BVB wandelt in Extremen

Auch nach mehr als einem Drittel der Saison wandelt die Borussia immer in Extremen. Zwischen Genie und Wahnsinn liegen oftmals nur wenige Tage. Beispiele gibt es reichlich allein aus den vergangenen 16 Tagen. Bei Union Berlin bringen haarsträubende Fehler Dortmund auf die Verliererstraße, sattelfest präsentiert sich die Abwehr auch wenige Tage später im Pokalspiel bei Hannover 96 nicht. Der Zweitligist hat eine Handvoll sehr guter Einschusschancen, auch hier bügelt Tormann Kobel Fehler seiner Vorderleute mit zum Teil spektakulären Paraden aus. Im Verteidigungsverhalten fehlt dem BVB die letzte Konsequenz, der letzte Zugriff. Dass am Ende ein 2:0 und das Weiterkommen steht, ist im Zustandekommen glücklich.

Wieder drei Tage später: Ein rauschendes Fußballfest gegen den VfB Stuttgart, dem die taktisch vielleicht ausgereifteste Leistung dieser Saison gegen Manchester City folgt. Dortmund muss 900 Pässe der Citizens zulassen und 73 Prozent Ballbesitz für die Engländer aushalten. Aber vors Tor kommen die Gäste nur ganz selten, weil es dem BVB gelingt, die eigenen Reihen geschlossen zu halten und die meisten wichtigen Zweikämpfe für sich zu entscheiden.

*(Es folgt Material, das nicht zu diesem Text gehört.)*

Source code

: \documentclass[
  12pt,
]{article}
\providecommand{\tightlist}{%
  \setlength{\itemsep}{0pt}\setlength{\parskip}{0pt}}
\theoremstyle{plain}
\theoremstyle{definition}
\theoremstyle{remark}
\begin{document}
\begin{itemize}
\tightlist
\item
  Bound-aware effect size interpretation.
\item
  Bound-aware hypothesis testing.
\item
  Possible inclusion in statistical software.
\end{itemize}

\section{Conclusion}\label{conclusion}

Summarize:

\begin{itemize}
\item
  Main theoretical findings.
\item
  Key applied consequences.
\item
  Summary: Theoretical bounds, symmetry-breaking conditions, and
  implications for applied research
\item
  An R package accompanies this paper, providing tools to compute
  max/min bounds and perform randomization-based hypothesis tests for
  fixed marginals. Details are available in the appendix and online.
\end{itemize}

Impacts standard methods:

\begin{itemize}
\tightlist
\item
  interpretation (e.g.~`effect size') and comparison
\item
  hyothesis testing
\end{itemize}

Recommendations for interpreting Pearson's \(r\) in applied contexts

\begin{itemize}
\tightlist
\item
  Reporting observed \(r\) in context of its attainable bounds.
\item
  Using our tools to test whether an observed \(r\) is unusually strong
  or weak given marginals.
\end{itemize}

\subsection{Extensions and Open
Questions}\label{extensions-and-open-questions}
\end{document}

BVB mit Problemen gegen hochstehende Gegner

Das Spiel danach in Frankfurt wird lange im Gedächtnis bleiben. Ein hochklassiger Abtausch mit intensiven Zweikämpfen und dramatischen Szenen vor allem vorm Dortmunder Tor – und daher von der Dortmunder Warte her viel zu wild. Gregor Kobel allein ist es zu verdanken, dass der BVB am Ende als glücklicher Sieger dasteht, in Dortmunds Abwehrverbund einschließlich der Linie um Salih Özcan im Zentrum vor der Viererkette erfüllen allein Mats Hummels und in Ansätzen Niklas Süle ihre Aufgabe zur Zufriedenheit. Nicht nur Özcan und Schlotterbeck agieren hingegen mit bedenklichen individuellen und mannschaftstaktischen Patzern.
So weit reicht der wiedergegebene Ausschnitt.